如图2-3所示,基于Level Sets 的AFFM算法结果含带面的情况。
图2-3基于Level Sets的AFFM算法无法消除二维骨架带面的情况
2.2.5形态学骨架提取算法
数学形态学的骨架化方法。是一门建立在数学图论基础上的学科,是几何形态学分析和描述的有力数学工具。它的基本思想是用具有一定形态的结构元素去量度和提取图像中的对应形状以达到对图像分析和识别的目的。用数学形态学处理图像可以简化图像数据,除去不相干的结构,保持它们基本的形状特性,并且有天然的并行实现的结构优点。

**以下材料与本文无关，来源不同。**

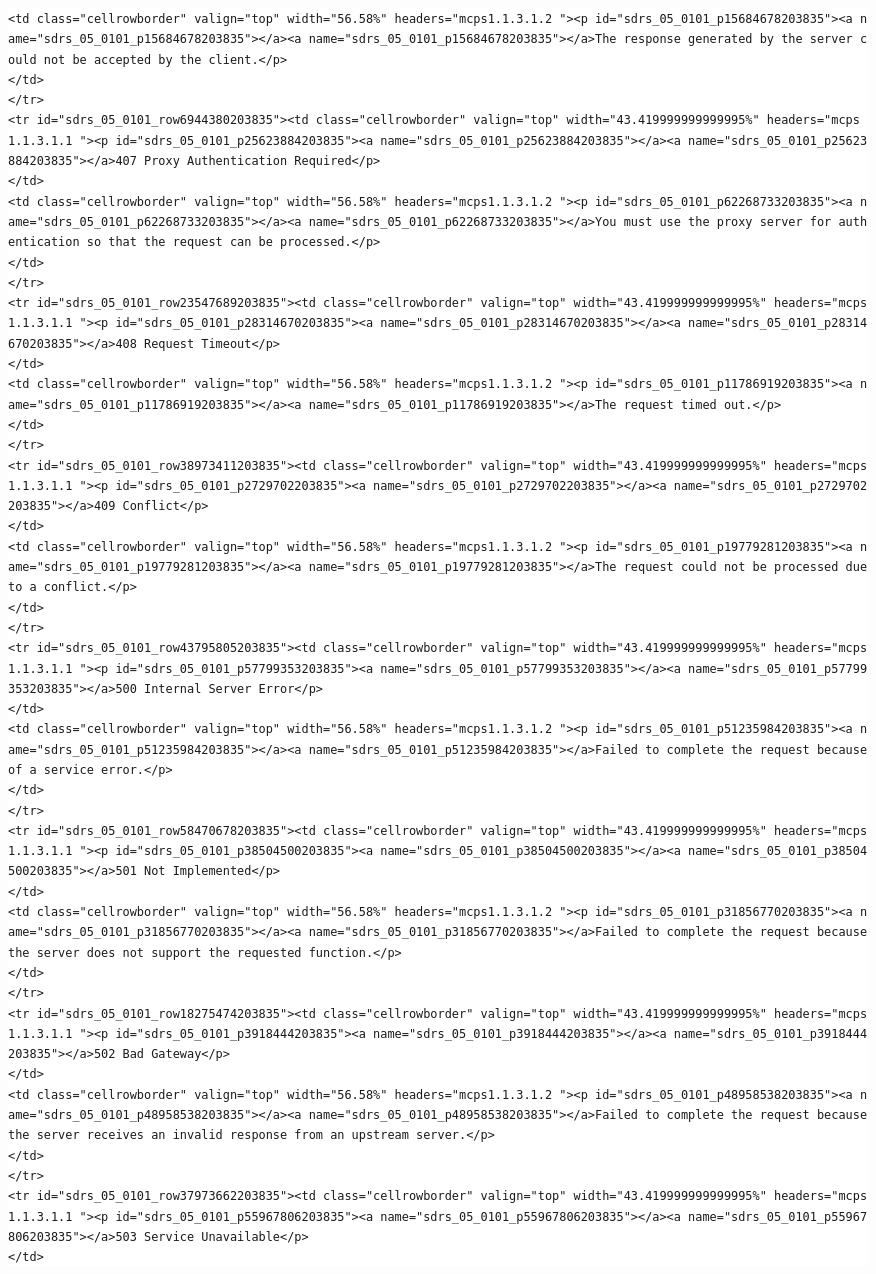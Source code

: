     <td class="cellrowborder" valign="top" width="56.58%" headers="mcps1.1.3.1.2 "><p id="sdrs_05_0101_p15684678203835"><a name="sdrs_05_0101_p15684678203835"></a><a name="sdrs_05_0101_p15684678203835"></a>The response generated by the server could not be accepted by the client.</p>
    </td>
    </tr>
    <tr id="sdrs_05_0101_row6944380203835"><td class="cellrowborder" valign="top" width="43.419999999999995%" headers="mcps1.1.3.1.1 "><p id="sdrs_05_0101_p25623884203835"><a name="sdrs_05_0101_p25623884203835"></a><a name="sdrs_05_0101_p25623884203835"></a>407 Proxy Authentication Required</p>
    </td>
    <td class="cellrowborder" valign="top" width="56.58%" headers="mcps1.1.3.1.2 "><p id="sdrs_05_0101_p62268733203835"><a name="sdrs_05_0101_p62268733203835"></a><a name="sdrs_05_0101_p62268733203835"></a>You must use the proxy server for authentication so that the request can be processed.</p>
    </td>
    </tr>
    <tr id="sdrs_05_0101_row23547689203835"><td class="cellrowborder" valign="top" width="43.419999999999995%" headers="mcps1.1.3.1.1 "><p id="sdrs_05_0101_p28314670203835"><a name="sdrs_05_0101_p28314670203835"></a><a name="sdrs_05_0101_p28314670203835"></a>408 Request Timeout</p>
    </td>
    <td class="cellrowborder" valign="top" width="56.58%" headers="mcps1.1.3.1.2 "><p id="sdrs_05_0101_p11786919203835"><a name="sdrs_05_0101_p11786919203835"></a><a name="sdrs_05_0101_p11786919203835"></a>The request timed out.</p>
    </td>
    </tr>
    <tr id="sdrs_05_0101_row38973411203835"><td class="cellrowborder" valign="top" width="43.419999999999995%" headers="mcps1.1.3.1.1 "><p id="sdrs_05_0101_p2729702203835"><a name="sdrs_05_0101_p2729702203835"></a><a name="sdrs_05_0101_p2729702203835"></a>409 Conflict</p>
    </td>
    <td class="cellrowborder" valign="top" width="56.58%" headers="mcps1.1.3.1.2 "><p id="sdrs_05_0101_p19779281203835"><a name="sdrs_05_0101_p19779281203835"></a><a name="sdrs_05_0101_p19779281203835"></a>The request could not be processed due to a conflict.</p>
    </td>
    </tr>
    <tr id="sdrs_05_0101_row43795805203835"><td class="cellrowborder" valign="top" width="43.419999999999995%" headers="mcps1.1.3.1.1 "><p id="sdrs_05_0101_p57799353203835"><a name="sdrs_05_0101_p57799353203835"></a><a name="sdrs_05_0101_p57799353203835"></a>500 Internal Server Error</p>
    </td>
    <td class="cellrowborder" valign="top" width="56.58%" headers="mcps1.1.3.1.2 "><p id="sdrs_05_0101_p51235984203835"><a name="sdrs_05_0101_p51235984203835"></a><a name="sdrs_05_0101_p51235984203835"></a>Failed to complete the request because of a service error.</p>
    </td>
    </tr>
    <tr id="sdrs_05_0101_row58470678203835"><td class="cellrowborder" valign="top" width="43.419999999999995%" headers="mcps1.1.3.1.1 "><p id="sdrs_05_0101_p38504500203835"><a name="sdrs_05_0101_p38504500203835"></a><a name="sdrs_05_0101_p38504500203835"></a>501 Not Implemented</p>
    </td>
    <td class="cellrowborder" valign="top" width="56.58%" headers="mcps1.1.3.1.2 "><p id="sdrs_05_0101_p31856770203835"><a name="sdrs_05_0101_p31856770203835"></a><a name="sdrs_05_0101_p31856770203835"></a>Failed to complete the request because the server does not support the requested function.</p>
    </td>
    </tr>
    <tr id="sdrs_05_0101_row18275474203835"><td class="cellrowborder" valign="top" width="43.419999999999995%" headers="mcps1.1.3.1.1 "><p id="sdrs_05_0101_p3918444203835"><a name="sdrs_05_0101_p3918444203835"></a><a name="sdrs_05_0101_p3918444203835"></a>502 Bad Gateway</p>
    </td>
    <td class="cellrowborder" valign="top" width="56.58%" headers="mcps1.1.3.1.2 "><p id="sdrs_05_0101_p48958538203835"><a name="sdrs_05_0101_p48958538203835"></a><a name="sdrs_05_0101_p48958538203835"></a>Failed to complete the request because the server receives an invalid response from an upstream server.</p>
    </td>
    </tr>
    <tr id="sdrs_05_0101_row37973662203835"><td class="cellrowborder" valign="top" width="43.419999999999995%" headers="mcps1.1.3.1.1 "><p id="sdrs_05_0101_p55967806203835"><a name="sdrs_05_0101_p55967806203835"></a><a name="sdrs_05_0101_p55967806203835"></a>503 Service Unavailable</p>
    </td>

但是利用数学形态学理论提取物体骨架,存在一些问题:一是得到的骨架是非连通的;二是容易受边界噪声的影响。把目前形态学的骨架提取方法研究范围从二值图像推广到灰度图像、彩色图像、三维图像,可以提高骨架包含信息量,从而提高后期识别统计概率。另外提高提取效率,得到实时处理的效果成为今后的发展方向。
2.3当前骨架提取算法面临的重点和难点
骨架是物体的“中轴”,体现的是物体的整体拓扑结构和形状。然而,现有的骨架提取算法都未能很好的体现这一思想,不能有效处理骨架的噪声问题。这样提取的骨架含有很多的噪声,出现一些主次不分!结构混乱的现象,影响对物体的真实形状和连接关系的正确判断,严重的甚至会出现对物体错误的认识。无论是拓扑细化还是基于距离场的骨架算法,都面临这样的问题,如图2-4所示。